In Armenia la Lada Niva non è una scelta nostalgica: è una risposta pratica a un problema stradale reale. Verso i posti interessanti del paese portano più sterrati che asfalti, e gli armeni non salgono con la propria Honda CR-V nelle montagne del Geghama o lungo le stradine arretrate per Tatev. Prendono la Niva. Se state organizzando un autonoleggio in Armenia con un programma di montagna serio, conviene capire la scelta dei locali prima di puntare per inerzia su un crossover.
Cos'è davvero la Niva
Un 4×4 piccolo e squadrato anni Ottanta. Cambio manuale corto a cinque marce, ripartitrice con vera riduzione, circa 200 mm di altezza da terra, motore benzina 1,7 litri da 83 cavalli circa. Asse anteriore e posteriore sono collegati meccanicamente tramite la ripartitrice: trazione integrale permanente, non l'AWD a innesto dei crossover.
È rumorosa. I sedili sono spartani. L'aria condizionata funziona, ma non è un salotto. Dove andrete, nulla di tutto questo conta.
Dove la Niva si guadagna lo stipendio
Tre regioni dove gli autisti armeni consigliano sistematicamente la Niva al posto di un crossover:
- Tornanti del Syunik — sterrato fino al monastero di Tatev, alla stazione della funivia Ali di Tatev e le strade non asfaltate verso Meghri
- Montagne del Geghama — piste d'alta quota a est del Sevan, percorribili in 4×4 da fine maggio a ottobre
- Aragats — la montagna più alta d'Armenia, strade ruvide fino al lago Kari e ai fianchi meridionali
Per Khor Virap, Garni, Gehard, Sevan, Dilijan e il giro turistico classico — asfalto dall'inizio alla fine — la Niva è sovradimensionata. Una Hyundai Elantra lo fa tranquillamente.

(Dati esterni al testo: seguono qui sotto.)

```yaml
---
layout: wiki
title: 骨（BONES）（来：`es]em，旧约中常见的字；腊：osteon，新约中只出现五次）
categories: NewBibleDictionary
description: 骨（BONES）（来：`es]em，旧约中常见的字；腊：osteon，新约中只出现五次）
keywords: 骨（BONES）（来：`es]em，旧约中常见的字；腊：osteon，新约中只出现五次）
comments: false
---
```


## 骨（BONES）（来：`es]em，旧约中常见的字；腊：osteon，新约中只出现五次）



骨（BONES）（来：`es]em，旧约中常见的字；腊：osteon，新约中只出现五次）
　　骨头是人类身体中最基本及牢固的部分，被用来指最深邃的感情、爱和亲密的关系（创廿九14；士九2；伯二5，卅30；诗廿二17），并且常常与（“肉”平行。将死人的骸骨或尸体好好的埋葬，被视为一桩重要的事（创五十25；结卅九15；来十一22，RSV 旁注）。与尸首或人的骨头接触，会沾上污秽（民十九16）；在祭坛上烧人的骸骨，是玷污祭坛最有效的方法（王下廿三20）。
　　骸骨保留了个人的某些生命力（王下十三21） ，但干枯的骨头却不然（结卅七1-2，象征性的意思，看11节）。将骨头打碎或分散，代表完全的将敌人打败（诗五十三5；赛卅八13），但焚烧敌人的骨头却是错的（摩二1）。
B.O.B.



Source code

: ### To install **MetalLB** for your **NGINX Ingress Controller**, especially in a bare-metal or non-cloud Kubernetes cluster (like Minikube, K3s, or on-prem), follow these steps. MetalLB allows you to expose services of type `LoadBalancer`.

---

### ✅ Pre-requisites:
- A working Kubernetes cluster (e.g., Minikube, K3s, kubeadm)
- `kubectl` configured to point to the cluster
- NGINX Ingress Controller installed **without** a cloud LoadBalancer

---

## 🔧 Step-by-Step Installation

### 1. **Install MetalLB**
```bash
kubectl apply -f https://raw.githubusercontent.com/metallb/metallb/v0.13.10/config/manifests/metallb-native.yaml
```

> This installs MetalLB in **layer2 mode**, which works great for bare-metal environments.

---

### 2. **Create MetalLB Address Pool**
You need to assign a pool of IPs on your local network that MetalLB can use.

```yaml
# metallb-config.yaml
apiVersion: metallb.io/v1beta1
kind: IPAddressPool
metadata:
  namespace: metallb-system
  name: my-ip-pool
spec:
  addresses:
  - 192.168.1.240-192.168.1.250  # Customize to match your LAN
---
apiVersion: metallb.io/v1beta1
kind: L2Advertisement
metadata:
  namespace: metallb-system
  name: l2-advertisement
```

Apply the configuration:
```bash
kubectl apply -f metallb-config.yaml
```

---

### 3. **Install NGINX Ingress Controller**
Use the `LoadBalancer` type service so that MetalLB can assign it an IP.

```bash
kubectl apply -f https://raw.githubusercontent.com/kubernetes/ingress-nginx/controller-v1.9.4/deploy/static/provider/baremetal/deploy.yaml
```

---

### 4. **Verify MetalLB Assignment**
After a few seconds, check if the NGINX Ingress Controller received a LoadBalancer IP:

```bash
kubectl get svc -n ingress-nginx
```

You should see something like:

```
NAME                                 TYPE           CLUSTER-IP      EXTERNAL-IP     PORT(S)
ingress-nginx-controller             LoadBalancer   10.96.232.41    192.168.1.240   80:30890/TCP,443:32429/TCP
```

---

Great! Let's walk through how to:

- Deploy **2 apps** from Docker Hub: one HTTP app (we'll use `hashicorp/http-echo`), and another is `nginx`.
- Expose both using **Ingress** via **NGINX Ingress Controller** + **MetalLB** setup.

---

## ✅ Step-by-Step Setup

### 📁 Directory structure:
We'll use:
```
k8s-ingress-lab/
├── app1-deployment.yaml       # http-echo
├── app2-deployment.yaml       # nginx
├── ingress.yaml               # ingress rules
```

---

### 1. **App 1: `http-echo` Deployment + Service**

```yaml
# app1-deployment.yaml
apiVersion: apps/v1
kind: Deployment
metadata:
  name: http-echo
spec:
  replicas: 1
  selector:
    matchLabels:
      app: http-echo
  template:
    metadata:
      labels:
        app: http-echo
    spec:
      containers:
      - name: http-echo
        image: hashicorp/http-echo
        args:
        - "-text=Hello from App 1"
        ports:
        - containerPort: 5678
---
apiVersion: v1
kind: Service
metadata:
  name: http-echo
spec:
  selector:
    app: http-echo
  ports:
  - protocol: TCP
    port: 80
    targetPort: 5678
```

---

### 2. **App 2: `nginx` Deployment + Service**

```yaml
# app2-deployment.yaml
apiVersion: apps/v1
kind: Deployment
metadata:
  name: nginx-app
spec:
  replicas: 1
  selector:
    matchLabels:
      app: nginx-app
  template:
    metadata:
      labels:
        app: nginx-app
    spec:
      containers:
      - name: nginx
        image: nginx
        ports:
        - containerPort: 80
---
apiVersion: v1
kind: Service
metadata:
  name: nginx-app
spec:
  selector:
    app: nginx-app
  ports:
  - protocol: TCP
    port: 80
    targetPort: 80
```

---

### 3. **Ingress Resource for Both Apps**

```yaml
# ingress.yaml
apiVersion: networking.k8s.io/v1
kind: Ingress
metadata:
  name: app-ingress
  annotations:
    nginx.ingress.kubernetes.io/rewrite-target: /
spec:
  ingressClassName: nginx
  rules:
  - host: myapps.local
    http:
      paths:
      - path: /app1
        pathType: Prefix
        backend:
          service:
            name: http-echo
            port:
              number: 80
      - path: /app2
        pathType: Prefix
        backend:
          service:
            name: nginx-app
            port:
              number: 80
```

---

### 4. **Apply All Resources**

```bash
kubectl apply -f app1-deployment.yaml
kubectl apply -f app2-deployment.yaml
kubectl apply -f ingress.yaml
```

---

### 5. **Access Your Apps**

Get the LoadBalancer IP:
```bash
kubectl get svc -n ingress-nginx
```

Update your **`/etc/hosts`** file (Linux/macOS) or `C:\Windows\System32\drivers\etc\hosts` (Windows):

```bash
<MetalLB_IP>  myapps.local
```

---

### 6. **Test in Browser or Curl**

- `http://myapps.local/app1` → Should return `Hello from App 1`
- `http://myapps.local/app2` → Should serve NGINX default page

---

Una coppia di Bari, partita a maggio, aveva prenotato un SUV crossover e al banco è passata alla Niva quando il fornitore ha descritto la tappa del Geghama del terzo giorno. Tre giorni di sterrato, 200 km più in profondità rispetto a dove sarebbe arrivata l'altra auto. Restituita con fango sulle portiere e un sorriso largo.
Quanto costa
Da 30 a 45 dollari al giorno, secondo stagione e fornitore. Meno della maggior parte dei crossover e parecchio meno dei Toyota Land Cruiser Prado o Mitsubishi Pajero specializzati. Una copertura full a 8-15 dollari al giorno è sensata: gli itinerari che giustificano una Niva le tirano anche sassi addosso.
La domanda è stabile, in estate soprattutto. Il parco Niva in Armenia è limitato; a luglio gli slot liberi di agosto se ne vanno in due o tre settimane. Se le date sono ferme, prenotate con tre settimane d'anticipo.
Cose da sapere
La Niva è solo manuale. Se non avete mai guidato con la frizione, la montagna non è il posto per imparare. Alcuni fornitori riescono a trovare un Suzuki Jimny automatico o simili — chiedete. Sui consumi la Niva è moderata per un 4×4 (circa 10-11 l/100 km), ma il serbatoio è piccolo, 42 litri: pieno prima di Yerevan, Goris o Vayk, perché nel Syunik le pompe diradano.
L'assicurazione fuoristrada è un capitolo a parte. La maggior parte delle CDW esclude lo sterrato, mentre i contratti dedicati alla Niva di solito includono una clausola off-road. Confermate in fase di prenotazione, non sulla pista.
In sintesi
Asfalto e giro classico? Lasciate stare la Niva. Syunik, Geghama, Aragats, sterrato verso un monastero che nessuno fotografa? La Niva è lo strumento giusto, e i locali lo sanno da quarant'anni.